• What the exercise asks: The records below must be transcribed exactly, with each picture left out.

START Given data

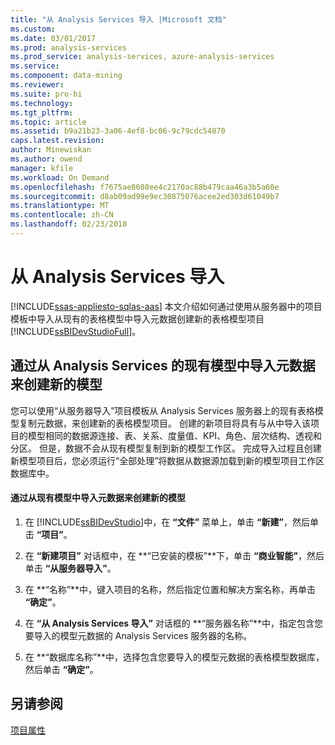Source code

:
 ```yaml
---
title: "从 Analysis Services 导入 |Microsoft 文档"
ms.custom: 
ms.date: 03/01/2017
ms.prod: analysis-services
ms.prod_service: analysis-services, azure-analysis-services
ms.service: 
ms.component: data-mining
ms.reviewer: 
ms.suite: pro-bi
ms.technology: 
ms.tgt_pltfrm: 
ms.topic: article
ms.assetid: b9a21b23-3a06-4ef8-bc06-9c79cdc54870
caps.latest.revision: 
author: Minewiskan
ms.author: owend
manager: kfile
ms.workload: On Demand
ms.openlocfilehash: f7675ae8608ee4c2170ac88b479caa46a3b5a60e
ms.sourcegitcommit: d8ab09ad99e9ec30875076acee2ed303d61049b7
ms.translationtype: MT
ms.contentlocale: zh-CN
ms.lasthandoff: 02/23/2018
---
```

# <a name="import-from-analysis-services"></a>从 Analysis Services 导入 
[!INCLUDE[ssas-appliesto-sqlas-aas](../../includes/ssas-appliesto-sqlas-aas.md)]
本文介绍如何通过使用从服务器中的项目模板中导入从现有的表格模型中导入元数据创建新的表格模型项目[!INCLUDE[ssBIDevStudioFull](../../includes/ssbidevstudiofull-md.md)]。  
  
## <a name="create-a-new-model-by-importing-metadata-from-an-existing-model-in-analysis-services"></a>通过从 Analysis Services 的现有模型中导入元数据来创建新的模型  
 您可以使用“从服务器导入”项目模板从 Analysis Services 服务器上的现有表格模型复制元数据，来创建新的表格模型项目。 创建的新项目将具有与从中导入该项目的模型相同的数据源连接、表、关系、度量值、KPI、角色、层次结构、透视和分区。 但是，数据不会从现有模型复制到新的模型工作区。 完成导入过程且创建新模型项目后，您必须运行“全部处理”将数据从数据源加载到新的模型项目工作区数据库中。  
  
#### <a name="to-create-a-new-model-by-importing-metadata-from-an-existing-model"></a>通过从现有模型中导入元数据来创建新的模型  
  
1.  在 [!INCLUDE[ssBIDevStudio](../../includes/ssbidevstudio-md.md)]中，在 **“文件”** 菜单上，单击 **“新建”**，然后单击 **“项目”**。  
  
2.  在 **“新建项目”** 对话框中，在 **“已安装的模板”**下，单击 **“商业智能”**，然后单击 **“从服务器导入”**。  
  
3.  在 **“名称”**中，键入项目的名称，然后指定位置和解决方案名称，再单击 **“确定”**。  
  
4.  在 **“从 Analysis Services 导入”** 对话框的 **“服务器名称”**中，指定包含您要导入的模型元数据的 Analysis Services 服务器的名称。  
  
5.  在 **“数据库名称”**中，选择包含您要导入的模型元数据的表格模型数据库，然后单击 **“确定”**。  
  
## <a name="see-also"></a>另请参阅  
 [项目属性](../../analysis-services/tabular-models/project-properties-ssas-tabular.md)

END Given data

• Response:
Source code

:
 ```yaml
---
title: "从 Analysis Services 导入 |Microsoft 文档"
ms.custom: 
ms.date: 03/01/2017
ms.prod: analysis-services
ms.prod_service: analysis-services, azure-analysis-services
ms.service: 
ms.component: data-mining
ms.reviewer: 
ms.suite: pro-bi
ms.technology: 
ms.tgt_pltfrm: 
ms.topic: article
ms.assetid: b9a21b23-3a06-4ef8-bc06-9c79cdc54870
caps.latest.revision: 
author: Minewiskan
ms.author: owend
manager: kfile
ms.workload: On Demand
ms.openlocfilehash: f7675ae8608ee4c2170ac88b479caa46a3b5a60e
ms.sourcegitcommit: d8ab09ad99e9ec30875076acee2ed303d61049b7
ms.translationtype: MT
ms.contentlocale: zh-CN
ms.lasthandoff: 02/23/2018
---
```

# <a name="import-from-analysis-services"></a>从 Analysis Services 导入 
[!INCLUDE[ssas-appliesto-sqlas-aas](../../includes/ssas-appliesto-sqlas-aas.md)]
本文介绍如何通过使用从服务器中的项目模板中导入从现有的表格模型中导入元数据创建新的表格模型项目[!INCLUDE[ssBIDevStudioFull](../../includes/ssbidevstudiofull-md.md)]。  
  
## <a name="create-a-new-model-by-importing-metadata-from-an-existing-model-in-analysis-services"></a>通过从 Analysis Services 的现有模型中导入元数据来创建新的模型  
 您可以使用“从服务器导入”项目模板从 Analysis Services 服务器上的现有表格模型复制元数据，来创建新的表格模型项目。 创建的新项目将具有与从中导入该项目的模型相同的数据源连接、表、关系、度量值、KPI、角色、层次结构、透视和分区。 但是，数据不会从现有模型复制到新的模型工作区。 完成导入过程且创建新模型项目后，您必须运行“全部处理”将数据从数据源加载到新的模型项目工作区数据库中。  
  
#### <a name="to-create-a-new-model-by-importing-metadata-from-an-existing-model"></a>通过从现有模型中导入元数据来创建新的模型  
  
1.  在 [!INCLUDE[ssBIDevStudio](../../includes/ssbidevstudio-md.md)]中，在 **“文件”** 菜单上，单击 **“新建”**，然后单击 **“项目”**。  
  
2.  在 **“新建项目”** 对话框中，在 **“已安装的模板”**下，单击 **“商业智能”**，然后单击 **“从服务器导入”**。  
  
3.  在 **“名称”**中，键入项目的名称，然后指定位置和解决方案名称，再单击 **“确定”**。  
  
4.  在 **“从 Analysis Services 导入”** 对话框的 **“服务器名称”**中，指定包含您要导入的模型元数据的 Analysis Services 服务器的名称。  
  
5.  在 **“数据库名称”**中，选择包含您要导入的模型元数据的表格模型数据库，然后单击 **“确定”**。  
  
## <a name="see-also"></a>另请参阅  
 [项目属性](../../analysis-services/tabular-models/project-properties-ssas-tabular.md)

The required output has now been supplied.